PowerDNS has issued a critical security update to fix a high-severity vulnerability in DNSdist, its DNS proxy and load balancer. The flaw could allow unauthenticated attackers to crash DNSdist and disrupt services using specially crafted TCP connections.
The vulnerability is identified as CVE-2025-30193 and carries a CVSS 3.1 score of 7.5. It affects all versions of DNSdist released before version 1.9.10, which became available on May 20, 2025.
How the Vulnerability Works
The issue stems from how DNSdist handles TCP connections when configured to allow unlimited queries per connection. Attackers can exploit this setting to exhaust system resources, causing the service to crash.
According to the official advisory, the flaw is found in the dnsdist-tcp.cc
module, where default settings do not limit how many queries can be made on a single TCP connection. Each connection uses a file descriptor, which can be overwhelmed during an attack.
DNSdist is designed to manage DNS traffic efficiently, but without proper safeguards in place, attackers can take advantage of its ability to handle persistent TCP sessions.
Vulnerability Summary
Risk Factors | Details |
---|---|
Affected Products | PowerDNS DNSdist versions before 1.9.10 |
Impact | Denial-of-Service (DoS) via TCP stack exhaustion and crash |
Exploit Conditions | No authentication, unlimited TCP queries per connection, network access to DNSdist |
CVSS 3.1 Score | 7.5 (High) |
Why It’s Dangerous
This vulnerability is especially dangerous because it does not require authentication.
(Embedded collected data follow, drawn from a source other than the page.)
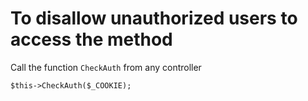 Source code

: # To disallow unauthorized users to access the method

Call the function `CheckAuth` from any controller

```
$this->CheckAuth($_COOKIE);
``` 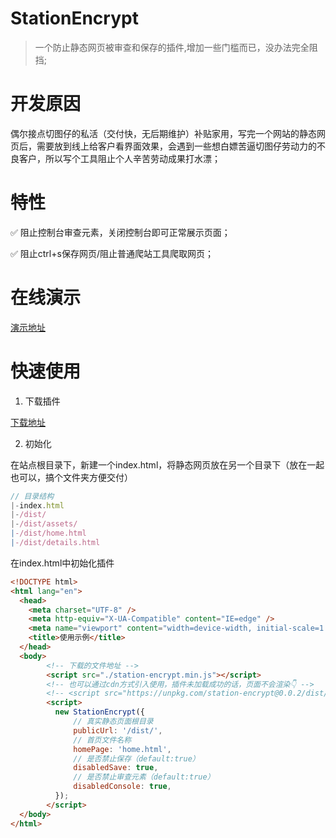 # StationEncrypt

> 一个防止静态网页被审查和保存的插件,增加一些门槛而已，没办法完全阻挡;


# 开发原因

偶尔接点切图仔的私活（交付快，无后期维护）补贴家用，写完一个网站的静态网页后，需要放到线上给客户看界面效果，会遇到一些想白嫖苦逼切图仔劳动力的不良客户，所以写个工具阻止个人辛苦劳动成果打水漂；

# 特性

 ✅ 阻止控制台审查元素，关闭控制台即可正常展示页面；
  
 ✅ 阻止ctrl+s保存网页/阻止普通爬站工具爬取网页；

# 在线演示

[演示地址](https://laoxia7751.github.io/station-encrypt)


# 快速使用

1. 下载插件

[下载地址](https://unpkg.com/station-encrypt@0.0.2/dist/station-encrypt.min.js)

2. 初始化

在站点根目录下，新建一个index.html，将静态网页放在另一个目录下（放在一起也可以，搞个文件夹方便交付）

```js
// 目录结构
|-index.html          
|-/dist/ 
|-/dist/assets/        
|-/dist/home.html
|-/dist/details.html
```

在index.html中初始化插件

```html
<!DOCTYPE html>
<html lang="en">
  <head>
    <meta charset="UTF-8" />
    <meta http-equiv="X-UA-Compatible" content="IE=edge" />
    <meta name="viewport" content="width=device-width, initial-scale=1.0" />
    <title>使用示例</title>
  </head>
  <body>
        <!-- 下载的文件地址 -->
        <script src="./station-encrypt.min.js"></script>
        <!-- 也可以通过cdn方式引入使用，插件未加载成功的话，页面不会渲染👇 -->
        <!-- <script src="https://unpkg.com/station-encrypt@0.0.2/dist/station-encrypt.min.js"></script> -->
        <script>
          new StationEncrypt({
              // 真实静态页面根目录
              publicUrl: '/dist/',
              // 首页文件名称
              homePage: 'home.html',
              // 是否禁止保存（default:true）
              disabledSave: true,
              // 是否禁止审查元素（default:true）
              disabledConsole: true,
          });
        </script>
  </body>
</html>

```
Any attacker with network access can exploit it to crash DNSdist. The problem is magnified in default configurations that allow many queued connections and multiple TCP threads.
By default, DNSdist can use up to 10 TCP worker threads and queue thousands of connections—1,000 by default and up to 10,000 on Linux systems. Without proper limits, these settings become a target for denial-of-service attacks.
Recommended Fixes and Workarounds
PowerDNS recommends all users upgrade to DNSdist 1.9.10 immediately. The new version fixes the vulnerability and includes several other improvements:
- Better source address handling on FreeBSD with ANY binding
- Limits on proxy protocol-enabled outgoing TCP connections
- Fixes for TCP-only backend cache lookups
- Resolved memory corruption in
getAddressInfo
If upgrading is not possible right away, administrators can apply a temporary fix by setting:
setMaxTCPQueriesPerConnection(50)
PowerDNS notes that limiting to 50 queries per connection is safe and does not impact performance in their tests.
Security Best Practices
Experts urge DNS administrators to audit their DNSdist setups, especially those exposed to the internet. Particular attention should be given to TCP query settings and connection limits.
Organizations using DNSdist in production environments should prioritize this update to ensure the stability and security of their DNS infrastructure.